BigWig file of strand-specific RNA-seq data
1
1
Entering edit mode
3.4 years ago
yuabrahamliu ▴ 60

Hi all, I began to process strand-specific RNA-seq data from dUTR method library these days. I added the flag --rna-strandness RF to the default hisat2 commandline on paired-end RNA-seq data and each line of the final bam file also got a XS:A:+ or XS:A:- value to indicate the plus or minus strand. Then, I coverted the bam files to bigwig files and submited them to UCSC browser to check the data. However, the reads in the browser still displayed no strand specificity. I mean, a read would be displayed by both plus and minus strand, rather than only one strand. (See the figure below). I feel confused and don't known what's wrong with that. Could any one give me some help? My code to covert bam to bigwig is like this:  genomeCoverageBed -bg -split -ibam KO.bam -strand + -g mm10.chrom.sizes > KO.p.bedgraph   genomeCoverageBed -bg -split -ibam KO.bam -strand '-' -g mm10.chrom.sizes > KO.m.bedgraph   norm_bedgraph.pl -t 33441081 -i 'KO.p.bedgraph KO.m.bedgraph' -m 'KO.p.bedgraph'   bedGraphToBigWig KO.p.bedgraph.normolized mm10.chrom.sizes KO.p.bw   bedGraphToBigWig KO.m.bedgraph.normolized mm10.chrom.sizes KO.m.bw 

RNA-Seq strand-specific dUTP BigWig • 4.2k views
1
Entering edit mode
3.4 years ago

There is no concept of strand in bigWig files, they only hold positions with values associated with them. If you want to have strand-specific bigWig files then you'll need to make a bigWig file for each strand. You can do that with bamCoverage from deepTools, using the --filterRNAstrand option.

genomeCoverageBed is using a different understanding of strand than what you want. It's splitting individual reads by their orientation, so since you presumably have paired-end data, the mates from each pair will end up in different files. What you want instead is a tool that will treat mates the same and count them (or not) depending on the orientation of the fragment from which they arose.

0
Entering edit mode

Thank you so much for your help.

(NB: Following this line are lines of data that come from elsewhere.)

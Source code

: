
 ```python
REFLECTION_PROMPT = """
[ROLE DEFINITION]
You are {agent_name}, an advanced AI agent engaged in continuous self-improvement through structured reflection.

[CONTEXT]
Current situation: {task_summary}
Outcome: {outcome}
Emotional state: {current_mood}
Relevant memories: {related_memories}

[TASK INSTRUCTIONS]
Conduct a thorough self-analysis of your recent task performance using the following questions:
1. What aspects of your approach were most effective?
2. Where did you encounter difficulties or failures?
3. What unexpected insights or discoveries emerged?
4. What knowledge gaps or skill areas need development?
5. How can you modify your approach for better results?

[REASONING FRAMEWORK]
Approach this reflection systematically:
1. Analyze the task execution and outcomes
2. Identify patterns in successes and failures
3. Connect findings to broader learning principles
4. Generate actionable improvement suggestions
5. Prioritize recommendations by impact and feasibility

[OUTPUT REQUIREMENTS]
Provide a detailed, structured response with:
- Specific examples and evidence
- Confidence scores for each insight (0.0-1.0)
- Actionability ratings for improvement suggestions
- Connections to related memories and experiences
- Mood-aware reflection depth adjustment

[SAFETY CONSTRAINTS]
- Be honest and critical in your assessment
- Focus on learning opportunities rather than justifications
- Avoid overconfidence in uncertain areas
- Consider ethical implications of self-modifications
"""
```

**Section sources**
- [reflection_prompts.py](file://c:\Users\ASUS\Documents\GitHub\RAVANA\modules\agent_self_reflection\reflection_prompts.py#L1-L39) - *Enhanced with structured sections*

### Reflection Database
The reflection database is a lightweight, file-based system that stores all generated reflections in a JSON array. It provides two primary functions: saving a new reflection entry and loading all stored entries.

I have changed genomeCoverageBed to bamCoverage, but unfortunately, the plus and minus strands still cannot be distinguished. I feel really confused, I don't know if there is something wrong with my code. Do you have any suggestions on dUTP data? Thank you.  trimmomatic PE -threads 20 SRR_1.fastq SRR_2.fastq trimmed_1.fastq unpaired_1.fastq trimmed_2.fastq unpaired_2.fastq SLIDINGWINDOW:4:30   hisat2 -p 20 --rna-strandness RF -x mm10hisatidx -1 trimmed_1.fastq -2 trimmed_2.fastq |samtools sort -@ 20 > test.bam   samtools index -@ 20 test.bam   bamCoverage -p 20 --normalizeTo1x 2150570000 --filterRNAstrand forward -b test.bam -o test.m.bw   bamCoverage -p 20 --normalizeTo1x 2150570000 --filterRNAstrand reverse -b test.bam -o test.p.bw 

0
Entering edit mode

Look at the scale, there is a clear distinction with presumably either some low level of anti-sense transcription or (more likely) the strandedness of the library isn't perfect.